Je fais un don
OBJECTIF : 55 000 €
31121 €   COLLECTÉS
57 %

Nicolas Hulot va-t-il s’intéresser à l’économie sociale et solidaire ?

27 septembre 2017 / Mathias Thépot (Reporterre)



Caressés dans le sens du poil par le candidat Macron, les acteurs de l’économie sociale et solidaire ont déchanté avec la réduction des contrats aidés par le président. Passé de la tutelle de Bercy à celle de Hulot, le secteur veut changer d’échelle alors qu’il pèse aujourd’hui 10 % de la richesse nationale. Reste à savoir si le ministre de la Transition aura le temps de s’y intéresser.

À chaque quinquennat, l’économie sociale et solidaire (ESS) change de ministère de tutelle. Après avoir passé cinq années dans le giron du ministère des Finances, elle est désormais logée au ministère de la Transition écologique et solidaire, dont Nicolas Hulot est le ministre d’État. Un changement qui pose questions dans un secteur qui propose une alternative au modèle capitaliste classique.

Au fait, c’est quoi, l’ESS ? L’économie sociale ou économie sociale et solidaire (ESS) est la branche de l’économie regroupant les organisations privées (entreprises, coopératives, associations, mutuelles ou fondations) qui cherchent à concilier activité économique et équité sociale, nous rappelle Wikipedia. Reporterre, par exemple, appartient à cette économie sociale et solidaire.

Vis-à-vis du changement de tutelle ministérielle, « deux sensibilités se dégagent au sein des acteurs de l’économie sociale et solidaire », remarque Hugues Sibille, président du Labo de l’ESS : « L’une qui juge ce changement de tutelle plutôt positif étant donné la place importante que devront prendre les acteurs de l’économie sociale et solidaire dans la transition écologique » ; et l’autre, « qui trouve embêtant de ne plus être à Bercy, un ministère de poids qui permet de se faire entendre au moment des arbitrages des grandes réformes, fiscales notamment », explique-t-il. 

La dernière séquence présidentielle, sous Hollande, est en effet jugée plutôt positivement par les acteurs de l’ESS, qu’ils viennent de l’économie sociale ou des domaines mutualistes ou coopératifs. Le secteur a en effet pu bénéficier du vote au parlement d’une loi-cadre sur l’ESS qui clarifie les statuts de ces entreprises et leur donne accès à plus de ressources. Surtout, l’ESS a gagné à Bercy une réputation d’économie créatrice de valeur, tout en étant capable de proposer un mode d’organisation alternatif. Pas une mince affaire dans un lieu réputé pour prêcher la cause des grands lobbies capitalistes. La gouvernance démocratique, la non-rémunération d‘actionnaire, les écarts de salaires minimums et la finalité sociale et/ou environnementale de l’activité de ces entreprises sont des notions moins abstraites qu’auparavant. Or en sortant de Bercy, « le risque est de retomber dans une économie sociale et solidaire, certes “sympathique”, mais pas forcément mise en avant dans les décisions du gouvernement », s’inquiète Sébastien Darrigrand, délégué général de l’Union des employeurs de l’économie sociale et solidaire (Udes). « Ce serait dommage, car l’intérêt pour l’économie sociale et solidaire s’est beaucoup développé ces dernières années », ajoute-t-il.
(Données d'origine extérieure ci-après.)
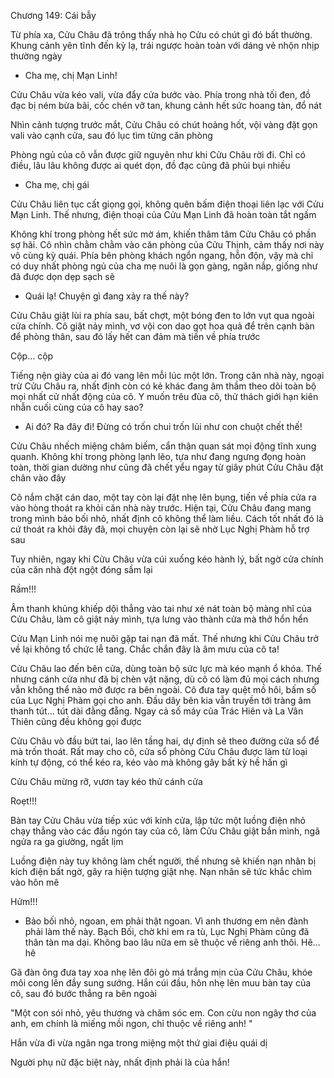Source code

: 




Chương 149: Cái bẫy

Từ phía xa, Cửu Châu đã trông thấy nhà họ Cửu có chút gì đó bất thường. Khung cảnh yên tĩnh đến kỳ lạ, trái ngược hoàn toàn với dáng vẻ nhộn nhịp thường ngày

- Cha mẹ, chị Mạn Linh!

Cửu Châu vừa kéo vali, vừa đẩy cửa bước vào. Phía trong nhà tối đen, đồ đạc bị ném bừa bãi, cốc chén vỡ tan, khung cảnh hết sức hoang tàn, đổ nát

Nhìn cảnh tượng trước mắt, Cửu Châu có chút hoảng hốt, vội vàng đặt gọn vali vào cạnh cửa, sau đó lục tìm từng căn phòng

Phòng ngủ của cô vẫn được giữ nguyên như khi Cửu Châu rời đi. Chỉ có điều, lâu lâu không được ai quét dọn, đồ đạc cũng đã phủi bụi nhiều

- Cha mẹ, chị gái


Cửu Châu liên tục cất giọng gọi, không quên bấm điện thoại liên lạc với Cửu Mạn Linh. Thế nhưng, điện thoại của Cửu Mạn Linh đã hoàn toàn tắt ngấm

Không khí trong phòng hết sức mờ ám, khiến thâm tâm Cửu Châu có phần sợ hãi. Cô nhìn chằm chằm vào căn phòng của Cửu Thịnh, cảm thấy nơi này vô cùng kỳ quái. Phía bên phòng khách ngổn ngang, hỗn độn, vậy mà chỉ có duy nhất phòng ngủ của cha mẹ nuôi là gọn gàng, ngăn nắp, giống như đã được dọn dẹp sạch sẽ

- Quái lạ! Chuyện gì đang xảy ra thế này?

Cửu Châu giật lùi ra phía sau, bất chợt, một bóng đen to lớn vụt qua ngoài cửa chính. Cô giật nảy mình, vơ vội con dao gọt hoa quả để trên cạnh bàn để phòng thân, sau đó lấy hết can đảm mà tiến về phía trước

Cộp... cộp

Tiếng nện giày của ai đó vang lên mỗi lúc một lớn. Trong căn nhà này, ngoại trừ Cửu Châu ra, nhất định còn có kẻ khác đang âm thầm theo dõi toàn bộ mọi nhất cử nhất động của cô. Y muốn trêu đùa cô, thử thách giới hạn kiên nhẫn cuối cùng của cô hay sao?

- Ai đó? Ra đây đi! Đừng có trốn chui trốn lủi như con chuột chết thế!

Cửu Châu nhếch miệng châm biếm, cẩn thận quan sát mọi động tĩnh xung quanh. Không khí trong phòng lạnh lẽo, tựa như đang ngưng đọng hoàn toàn, thời gian dường như cũng đã chết yểu ngay từ giây phút Cửu Châu đặt chân vào đây

Cô nắm chặt cán dao, một tay còn lại đặt nhẹ lên bụng, tiến về phía cửa ra vào hòng thoát ra khỏi căn nhà này trước. Hiện tại, Cửu Châu đang mang trong mình bảo bối nhỏ, nhất định cô không thể làm liều. Cách tốt nhất đó là cứ thoát ra khỏi đây đã, mọi chuyện còn lại sẽ nhờ Lục Nghị Phàm hỗ trợ sau

Tuy nhiên, ngay khi Cửu Châu vừa cúi xuống kéo hành lý, bất ngờ cửa chính của căn nhà đột ngột đóng sầm lại


Rầm!!!

Âm thanh khủng khiếp dội thẳng vào tai như xé nát toàn bộ màng nhĩ của Cửu Châu, làm cô giật nảy mình, tựa lưng vào thành cửa mà thở hổn hển

Cửu Mạn Linh nói mẹ nuôi gặp tai nạn đã mất. Thế nhưng khi Cửu Châu trở về lại không tổ chức lễ tang. Chắc chắn đây là âm mưu của cô ta!

Cửu Châu lao đến bên cửa, dùng toàn bộ sức lực mà kéo mạnh ổ khóa. Thế nhưng cánh cửa như đã bị chèn vật nặng, dù cô có làm đủ mọi cách nhưng vẫn không thể nào mở được ra bên ngoài. Cô đưa tay quệt mồ hôi, bấm số của Lục Nghị Phàm gọi cho anh. Đầu dây bên kia vẫn truyền tới tràng âm thanh tút... tút dài đằng đẵng. Ngay cả số máy của Trác Hiên và La Vân Thiên cũng đều không gọi được

Cửu Châu vò đầu bứt tai, lao lên tầng hai, dự định sẽ theo đường cửa sổ để mà trốn thoát. Rất may cho cô, cửa sổ phòng Cửu Châu được làm từ loại kính tự động, có thể kéo ra, kéo vào mà không gây bất kỳ hề hấn gì

Cửu Châu mừng rỡ, vươn tay kéo thử cánh cửa

Roẹt!!!

Bàn tay Cửu Châu vừa tiếp xúc với kính cửa, lập tức một luồng điện nhỏ chạy thẳng vào các đầu ngón tay của cô, làm Cửu Châu giật bắn mình, ngã ngửa ra ga giường, ngất lịm

Luồng điện này tuy không làm chết người, thế nhưng sẽ khiến nạn nhân bị kích điện bất ngờ, gây ra hiện tượng giật nhẹ. Nạn nhân sẽ tức khắc chìm vào hôn mê

Hửm!!!

- Bảo bối nhỏ, ngoan, em phải thật ngoan. Vì anh thương em nên đành phải làm thế này. Bạch Bối, chờ khi em ra tù, Lục Nghị Phàm cũng đã thân tàn ma dại. Không bao lâu nữa em sẽ thuộc về riêng anh thôi. Hê... hê

Gã đàn ông đưa tay xoa nhẹ lên đôi gò má trắng mịn của Cửu Châu, khóe môi cong lên đầy sung sướng. Hắn cúi đầu, hôn nhẹ lên muu bàn tay của cô, sau đó bước thẳng ra bên ngoài

"Một con sói nhỏ, yêu thương và chăm sóc em. Con cừu non ngây thơ của anh, em chính là miếng mồi ngon, chỉ thuộc về riêng anh! "

Hắn vừa đi vừa ngân nga trong miệng một thứ giai điệu quái dị

Người phụ nữ đặc biệt này, nhất định phải là của hắn!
Un contexte où les pouvoirs publics serrent les boulons 

Toutefois, sous la tutelle de Nicolas Hulot, l’occasion est belle pour l’ESS de jouer un rôle majeur dans la transition écologique et solidaire. Impliquer les citoyens dans les modes de production et de consommation d’électricité, mobiliser l’épargne solidaire pour financer des projets d’énergies renouvelables, promouvoir l’agriculture solidaire sont des combats que mènent depuis longtemps les acteurs du secteur. Les modèles de type Enercoop, une société coopérative d’intérêt collectif (SCIC) qui distribue de l’électricité provenant à 100 % des énergies renouvelables ; ou celui de la ferme de Figeac, une coopérative dans l’agriculture solidaire, pourraient être pris en exemple.
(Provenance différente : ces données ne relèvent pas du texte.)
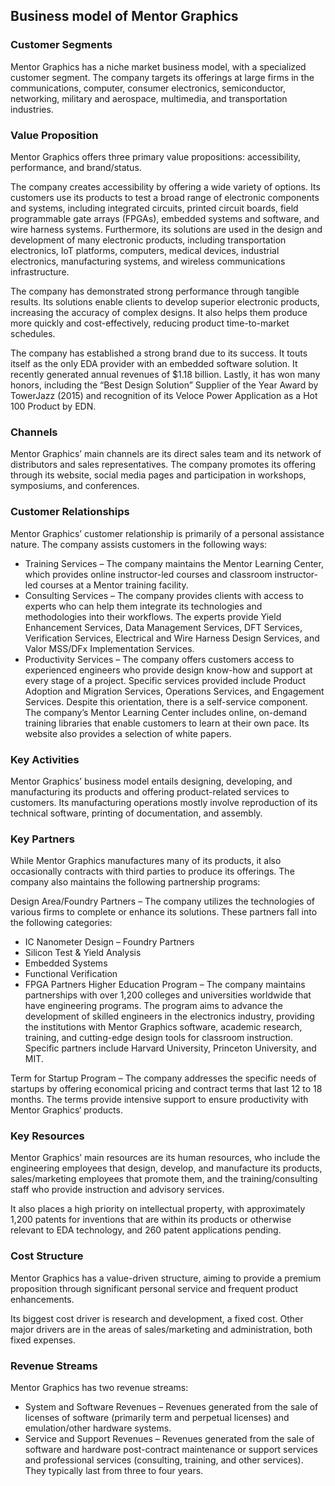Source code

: Business model of Mentor Graphics
---------------------------------

 ### Customer Segments

 Mentor Graphics has a niche market business model, with a specialized customer segment. The company targets its offerings at large firms in the communications, computer, consumer electronics, semiconductor, networking, military and aerospace, multimedia, and transportation industries.

 ### Value Proposition

 Mentor Graphics offers three primary value propositions: accessibility, performance, and brand/status.

 The company creates accessibility by offering a wide variety of options. Its customers use its products to test a broad range of electronic components and systems, including integrated circuits, printed circuit boards, field programmable gate arrays (FPGAs), embedded systems and software, and wire harness systems. Furthermore, its solutions are used in the design and development of many electronic products, including transportation electronics, IoT platforms, computers, medical devices, industrial electronics, manufacturing systems, and wireless communications infrastructure.

 The company has demonstrated strong performance through tangible results. Its solutions enable clients to develop superior electronic products, increasing the accuracy of complex designs. It also helps them produce more quickly and cost-effectively, reducing product time-to-market schedules.

 The company has established a strong brand due to its success. It touts itself as the only EDA provider with an embedded software solution. It recently generated annual revenues of $1.18 billion. Lastly, it has won many honors, including the “Best Design Solution” Supplier of the Year Award by TowerJazz (2015) and recognition of its Veloce Power Application as a Hot 100 Product by EDN.

 ### Channels

 Mentor Graphics’ main channels are its direct sales team and its network of distributors and sales representatives. The company promotes its offering through its website, social media pages and participation in workshops, symposiums, and conferences.

 ### Customer Relationships

 Mentor Graphics’ customer relationship is primarily of a personal assistance nature. The company assists customers in the following ways:

  * Training Services – The company maintains the Mentor Learning Center, which provides online instructor-led courses and classroom instructor-led courses at a Mentor training facility.
 * Consulting Services – The company provides clients with access to experts who can help them integrate its technologies and methodologies into their workflows. The experts provide Yield Enhancement Services, Data Management Services, DFT Services, Verification Services, Electrical and Wire Harness Design Services, and Valor MSS/DFx Implementation Services.
 * Productivity Services – The company offers customers access to experienced engineers who provide design know-how and support at every stage of a project. Specific services provided include Product Adoption and Migration Services, Operations Services, and Engagement Services.
  Despite this orientation, there is a self-service component. The company’s Mentor Learning Center includes online, on-demand training libraries that enable customers to learn at their own pace. Its website also provides a selection of white papers.

 ### Key Activities

 Mentor Graphics’ business model entails designing, developing, and manufacturing its products and offering product-related services to customers. Its manufacturing operations mostly involve reproduction of its technical software, printing of documentation, and assembly.

 ### Key Partners

 While Mentor Graphics manufactures many of its products, it also occasionally contracts with third parties to produce its offerings. The company also maintains the following partnership programs:

 Design Area/Foundry Partners – The company utilizes the technologies of various firms to complete or enhance its solutions. These partners fall into the following categories:

  * IC Nanometer Design – Foundry Partners
 * Silicon Test & Yield Analysis
 * Embedded Systems
 * Functional Verification
 * FPGA Partners
  Higher Education Program – The company maintains partnerships with over 1,200 colleges and universities worldwide that have engineering programs. The program aims to advance the development of skilled engineers in the electronics industry, providing the institutions with Mentor Graphics software, academic research, training, and cutting-edge design tools for classroom instruction. Specific partners include Harvard University, Princeton University, and MIT.

 Term for Startup Program – The company addresses the specific needs of startups by offering economical pricing and contract terms that last 12 to 18 months. The terms provide intensive support to ensure productivity with Mentor Graphics‘ products.

 ### Key Resources

 Mentor Graphics’ main resources are its human resources, who include the engineering employees that design, develop, and manufacture its products, sales/marketing employees that promote them, and the training/consulting staff who provide instruction and advisory services.

 It also places a high priority on intellectual property, with approximately 1,200 patents for inventions that are within its products or otherwise relevant to EDA technology, and 260 patent applications pending.

 ### Cost Structure

 Mentor Graphics has a value-driven structure, aiming to provide a premium proposition through significant personal service and frequent product enhancements.

 Its biggest cost driver is research and development, a fixed cost. Other major drivers are in the areas of sales/marketing and administration, both fixed expenses.

 ### Revenue Streams

 Mentor Graphics has two revenue streams:

  * System and Software Revenues – Revenues generated from the sale of licenses of software (primarily term and perpetual licenses) and emulation/other hardware systems.
 * Service and Support Revenues – Revenues generated from the sale of software and hardware post-contract maintenance or support services and professional services (consulting, training, and other services). They typically last from three to four years.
Du reste, outre la seule transition écologique, les besoins d’initiatives d’économie sociale et solidaire restent croissants dans un contexte où les pouvoirs publics serrent les boulons. Les coupes budgétaires depuis la crise de 2008 ont produit des effets sociaux désastreux. Avec la baisse des soutiens publics, certaines populations n’ont plus accès aux prestations, associatives notamment. « Sous nos yeux, nous voyons des fractures qui s’agrandissent au sein du corps social », déplore Thierry Guillois, avocat membre du Haut Conseil à la vie associative (HCVA). Les personnes âgées, trop riches pour remplir les critères pour bénéficier d’une prise en charge publique, et pas assez riches pour se l’offrir, sont particulièrement touchées. « Pour les plus démunis, le périmètre de prise en charge se restreint », déplore Thierry Guillois, notamment « en matière de santé, où le périmètre d’intervention des mutuelles tend à se réduire avec la concurrence des assureurs ». Bref, la situation sociale du pays reste très préoccupante.

Campagne d’information du ministère de l’Économie sur l’ESS en 2012.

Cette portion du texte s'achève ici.